Надя кивнула. Храбрость кончалась и голос её уже не слушался. Ей дали формуляр — аккуратный лист с графами: фамилия, адрес, суть обращения. Рука дрожала, когда она писала. Потом она положила папку на стопку других — таких же аккуратных, чужих, одинаковых.
«Вряд-ли что-то ответят» — подумала Наденька.
Когда она вышла, снег всё ещё шёл. Она дошла до памятника героям Плевны — он стоял неподалёку, на перекрёстке, между Старой площадью и Лубянкой, — и села на каменное ограждение.
Вокруг бежали люди, машины, вдалеке гудела сирена.

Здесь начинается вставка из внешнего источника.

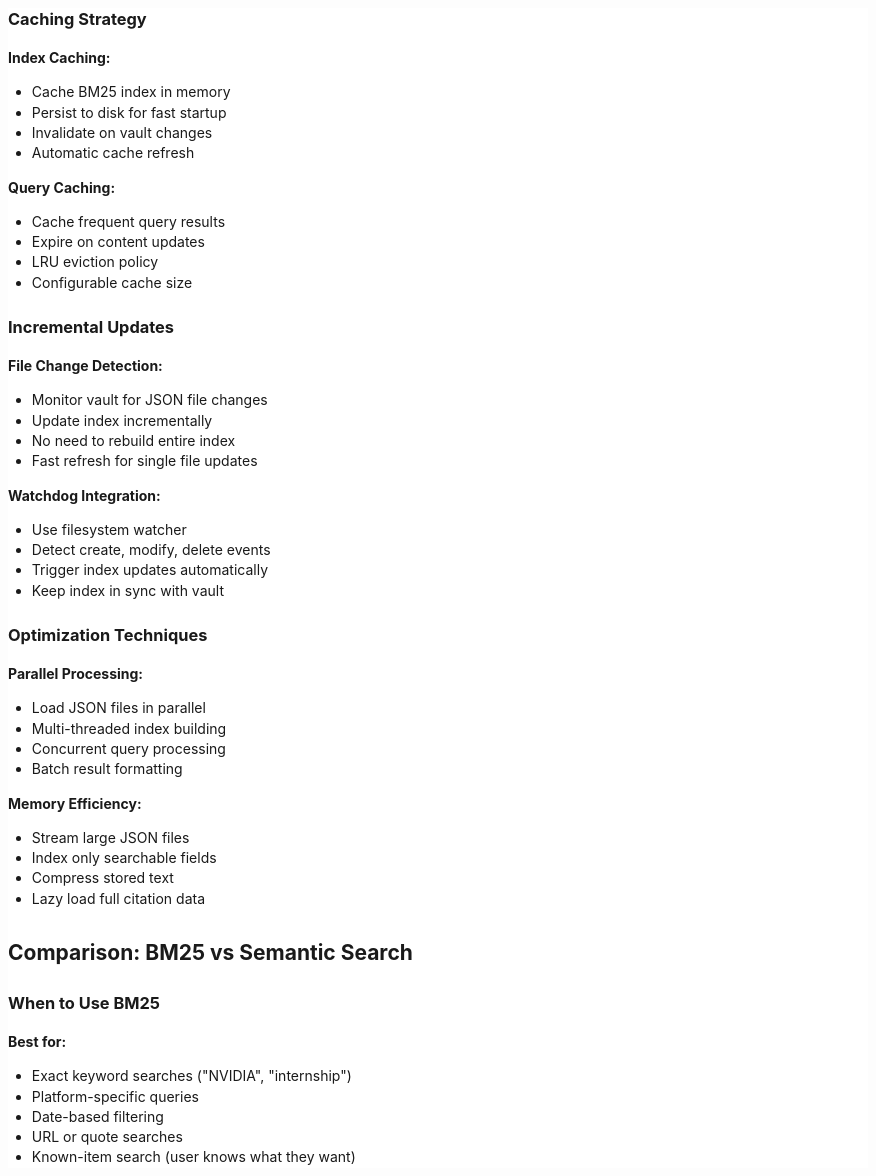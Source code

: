 ### Caching Strategy

**Index Caching:**
- Cache BM25 index in memory
- Persist to disk for fast startup
- Invalidate on vault changes
- Automatic cache refresh

**Query Caching:**
- Cache frequent query results
- Expire on content updates
- LRU eviction policy
- Configurable cache size

### Incremental Updates

**File Change Detection:**
- Monitor vault for JSON file changes
- Update index incrementally
- No need to rebuild entire index
- Fast refresh for single file updates

**Watchdog Integration:**
- Use filesystem watcher
- Detect create, modify, delete events
- Trigger index updates automatically
- Keep index in sync with vault

### Optimization Techniques

**Parallel Processing:**
- Load JSON files in parallel
- Multi-threaded index building
- Concurrent query processing
- Batch result formatting

**Memory Efficiency:**
- Stream large JSON files
- Index only searchable fields
- Compress stored text
- Lazy load full citation data

## Comparison: BM25 vs Semantic Search

### When to Use BM25

**Best for:**
- Exact keyword searches ("NVIDIA", "internship")
- Platform-specific queries
- Date-based filtering
- URL or quote searches
- Known-item search (user knows what they want)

А она сидела, держа варежки на коленях, и тихо заплакала. Жизнь, казалось, поехала под откос — и не было ни тормозов, ни стрелок, ни машиниста.
Первое апреля 1938 года. Гостнница при штабе ТОФа, город Владивосток .
Наш герой валялся на койке в общежитии прикомандированных, закинув ноги на стену, как человек, намеренно игнорирующий силу земного притяжения. В руках у него оказалась гитара — чужая, потерявшая струну и голос, но всё ещё готовая порыдать в чужих воспоминаниях. Лёха лениво перебирал струны; весёленький мотивчик, услышанный им непонятно где и когда, сам лез в голову:
— Если надо — Коккинаки долетит до Нагасаки…
Он задумался, наморщил лоб и продолжил:
— Напинают вам, макаки, в толстый зад до самой сраки…
Мотив был знаком — вероятно, он звучал приличнее и рифмовался увереннее. Но после вчерашних кульбитов и чтения писем из Лёхи прямо-таки пёрло воспитание интеллигента. Лёхина бабушка могла бы гордиться внуком.
На тумбочке рядом лежала стопка писем. Не будем утомлять читателя подробностями, каких трудов стоило нашему герою их добыть.
Краснофлотец наотрез отказался отдавать корреспонденцию, канцелярия развернула его, а дежурный особист даже предложил «подождать до утра в отдельной комнате, когда разберутся, откуда такие любопытные». Лёха не без приключений раздобыл временное удостоверение и через два часа наконец стоял с заветной пачкой писем в руке, как кладоискатель, нашедший сундук, полный старых долгов. Прочтение, впрочем, однозначного счастья не принесло.
На койке снова задушевно зазвучала гитара, почти со вздохом:
— Напинают вам, макаки… в толстый зад… до полной… сраки…
И струны протянули последнюю ноту — точно сказали за него всё остальное.
Тут в дверь засунулась усатая физиономия. Сияющий Кузьмич, как человек, у которого все дела прекрасно решены и у совести выходной, проник в номер и, не раздумывая, плюхнулся на соседнюю койку. Газетный пакет, который он прижимал к груди, издал предательский запах. Кузьмич запустил туда руку, выудил пирожок, с довольным видом затолкал его в рот и, жуя, заржал:
— Что, ловелас! Запутался в своих бабах! Так тебе и надо, кобель шелудивый!
Лёха приподнялся на локте, глянул на него с таким выражением, будто всерьёз подумывал выбросить его в окно вместе с койкой.
— Да, Кузьмич, — сказал он с усталой торжественностью, — тебе бы прорицателем работать. В цирке фокусы показывал бы — а у пивной тебе без очереди наливать станут.
Кузьмич довольно хрюкнул, сунулся за вторым пирожком, не дожёвывая первый, и добавил с набитым ртом:
— А то! Вот выйду совсем на пенсию, стану качаться в кресле и мумуары писать! А тебе точно оторвут помидоры, как есть когда-нибудь поотрывают!